Or try with a sample dataset:

A Q-Q plot (quantile-quantile plot) is a graphical method for comparing the distribution of a dataset against a theoretical reference distribution — most commonly the normal (Gaussian) distribution. The plot places the theoretical quantiles of the reference distribution on the x-axis and the corresponding sample quantiles from your data on the y-axis. If the data follows the theoretical distribution, the points fall along a straight diagonal reference line. Deviations from this line reveal exactly how and where the distributions differ.
The shape of the deviation tells you what kind of departure from normality you have. An S-curve (points curving above the line at both ends) signals heavy tails — more extreme values than a normal distribution would predict, common in financial returns or test scores.

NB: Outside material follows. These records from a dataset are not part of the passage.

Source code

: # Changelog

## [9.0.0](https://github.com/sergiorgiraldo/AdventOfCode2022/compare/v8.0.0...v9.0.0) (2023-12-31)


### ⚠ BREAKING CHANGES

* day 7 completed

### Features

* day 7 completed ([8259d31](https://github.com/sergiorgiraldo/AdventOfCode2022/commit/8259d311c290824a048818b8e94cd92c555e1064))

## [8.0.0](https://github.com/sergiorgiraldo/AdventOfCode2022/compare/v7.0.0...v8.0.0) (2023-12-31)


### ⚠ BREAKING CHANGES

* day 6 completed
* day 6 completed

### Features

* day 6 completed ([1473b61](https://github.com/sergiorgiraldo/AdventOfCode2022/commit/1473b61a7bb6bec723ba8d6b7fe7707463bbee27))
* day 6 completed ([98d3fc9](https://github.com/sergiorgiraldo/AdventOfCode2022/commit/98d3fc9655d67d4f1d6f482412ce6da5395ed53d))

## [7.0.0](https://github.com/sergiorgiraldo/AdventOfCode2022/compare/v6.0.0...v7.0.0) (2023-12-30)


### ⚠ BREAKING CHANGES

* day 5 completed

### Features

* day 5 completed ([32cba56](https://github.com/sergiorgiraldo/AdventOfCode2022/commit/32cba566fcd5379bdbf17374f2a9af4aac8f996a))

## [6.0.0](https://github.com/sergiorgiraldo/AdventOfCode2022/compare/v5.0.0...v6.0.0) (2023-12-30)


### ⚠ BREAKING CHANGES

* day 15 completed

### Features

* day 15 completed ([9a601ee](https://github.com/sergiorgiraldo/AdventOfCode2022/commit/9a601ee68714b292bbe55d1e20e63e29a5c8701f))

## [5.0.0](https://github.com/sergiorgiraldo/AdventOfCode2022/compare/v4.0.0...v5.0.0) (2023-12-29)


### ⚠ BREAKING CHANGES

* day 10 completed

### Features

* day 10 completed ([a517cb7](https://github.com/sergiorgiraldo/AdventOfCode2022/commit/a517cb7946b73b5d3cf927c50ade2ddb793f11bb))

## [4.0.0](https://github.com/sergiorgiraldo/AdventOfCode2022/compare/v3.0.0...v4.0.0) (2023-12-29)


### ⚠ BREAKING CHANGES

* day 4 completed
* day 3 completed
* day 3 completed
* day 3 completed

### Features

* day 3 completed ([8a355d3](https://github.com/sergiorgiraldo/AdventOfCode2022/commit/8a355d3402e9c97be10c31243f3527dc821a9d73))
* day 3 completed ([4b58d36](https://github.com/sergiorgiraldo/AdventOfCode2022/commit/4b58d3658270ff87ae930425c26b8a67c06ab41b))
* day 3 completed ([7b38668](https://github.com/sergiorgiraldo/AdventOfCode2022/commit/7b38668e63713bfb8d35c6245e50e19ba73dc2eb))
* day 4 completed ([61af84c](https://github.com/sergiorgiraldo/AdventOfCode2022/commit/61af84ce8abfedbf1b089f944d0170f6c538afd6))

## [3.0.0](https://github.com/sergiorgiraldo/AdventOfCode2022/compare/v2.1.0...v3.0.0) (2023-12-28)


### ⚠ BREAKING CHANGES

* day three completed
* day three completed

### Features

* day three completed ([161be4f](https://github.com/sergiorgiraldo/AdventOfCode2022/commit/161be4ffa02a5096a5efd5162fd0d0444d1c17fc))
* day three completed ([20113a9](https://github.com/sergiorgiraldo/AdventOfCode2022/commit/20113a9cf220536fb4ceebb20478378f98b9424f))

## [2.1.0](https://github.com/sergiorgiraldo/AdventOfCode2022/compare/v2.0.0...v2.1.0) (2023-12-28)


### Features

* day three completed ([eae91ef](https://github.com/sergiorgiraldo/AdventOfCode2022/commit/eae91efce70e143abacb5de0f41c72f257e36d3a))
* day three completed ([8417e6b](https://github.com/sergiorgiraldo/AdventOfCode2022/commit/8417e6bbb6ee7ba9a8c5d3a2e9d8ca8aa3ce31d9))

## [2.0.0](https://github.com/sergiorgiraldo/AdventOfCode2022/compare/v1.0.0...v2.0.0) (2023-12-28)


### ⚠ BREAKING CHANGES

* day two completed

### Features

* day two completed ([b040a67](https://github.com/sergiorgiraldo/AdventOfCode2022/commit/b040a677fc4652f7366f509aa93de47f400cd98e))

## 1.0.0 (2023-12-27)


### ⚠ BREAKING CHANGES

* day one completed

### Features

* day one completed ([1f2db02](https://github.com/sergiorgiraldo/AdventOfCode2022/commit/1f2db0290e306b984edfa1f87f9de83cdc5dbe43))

A convex curve (points bowing above the line on the right) indicates right skew — a long upper tail typical of income, wealth, and population data. Points that follow the line perfectly until they step sideways at the extremes indicate a bimodal distribution with two separate sub-populations. This visual diagnostic is far more informative than a single p-value from a normality test, which can reject normality for trivial deviations in large samples or fail to detect real departures in small ones.
Q-Q plots are widely used in statistics (checking whether regression residuals are normally distributed before reporting t-tests and F-tests), quality control (verifying that manufacturing measurements follow a specified distribution), finance (examining whether log-returns have heavier tails than normal — they almost always do), and scientific research (checking assumptions before applying parametric tests). They can also compare a sample against any reference: log-normal, exponential, uniform, or even another empirical dataset.
| Pattern on the Q-Q plot | What it means |
|---|---|
| Points on the diagonal line | Data follows the reference distribution closely |
| S-curve (both ends bow away) | Heavy tails — more extreme values than expected |
| Inverted S-curve | Light tails — fewer extreme values than expected |
| Convex curve (bows up on right) | Right skew — long upper tail, most values are small |
| Concave curve (bows down on left) | Left skew — long lower tail, most values are large |
| Points follow line then step right | Bimodal or mixture distribution |
| Single outlier point far off the line | Individual extreme observation worth investigating |
| 95% confidence band | Region where points are expected if data is truly normal |
| Scenario | What to type |
|---|---|
| Normality check | Q-Q plot of residuals against normal distribution with 95% confidence band |
| Skew detection | Q-Q plot of income values, also try log-normal reference |
| Compare distributions | Q-Q plot comparing the sample against normal, t(5), and log-normal — which fits best? |
| Multiple groups | Q-Q plots for each department's salary separately, 2x3 grid |
| Two-sample Q-Q | two-sample Q-Q plot comparing treatment vs control group outcomes |
Use the Residual Plot Generator to run the full suite of regression diagnostic plots including residuals vs fitted, scale-location, and leverage — the Q-Q plot is one panel of the full diagnostic. Use the Density Plot Generator to show the continuous distribution shape of your data visually rather than as a quantile comparison. Use the AI Histogram Generator to display the raw distribution as bins with an optional normal curve overlay for audiences less familiar with Q-Q plots.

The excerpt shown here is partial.